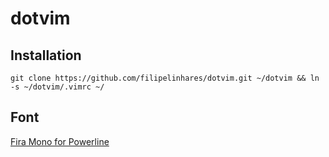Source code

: # dotvim


## Installation
```
git clone https://github.com/filipelinhares/dotvim.git ~/dotvim && ln -s ~/dotvim/.vimrc ~/
```

## Font
[Fira Mono for Powerline](https://github.com/powerline/fonts/tree/master/FiraMono)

————

▶ **Exercise instructions**: Would you repeat the listing above exactly, minus the images?

▶ **Exercise solution**:
Source code

: # dotvim


## Installation
```
git clone https://github.com/filipelinhares/dotvim.git ~/dotvim && ln -s ~/dotvim/.vimrc ~/
```

## Font
[Fira Mono for Powerline](https://github.com/powerline/fonts/tree/master/FiraMono)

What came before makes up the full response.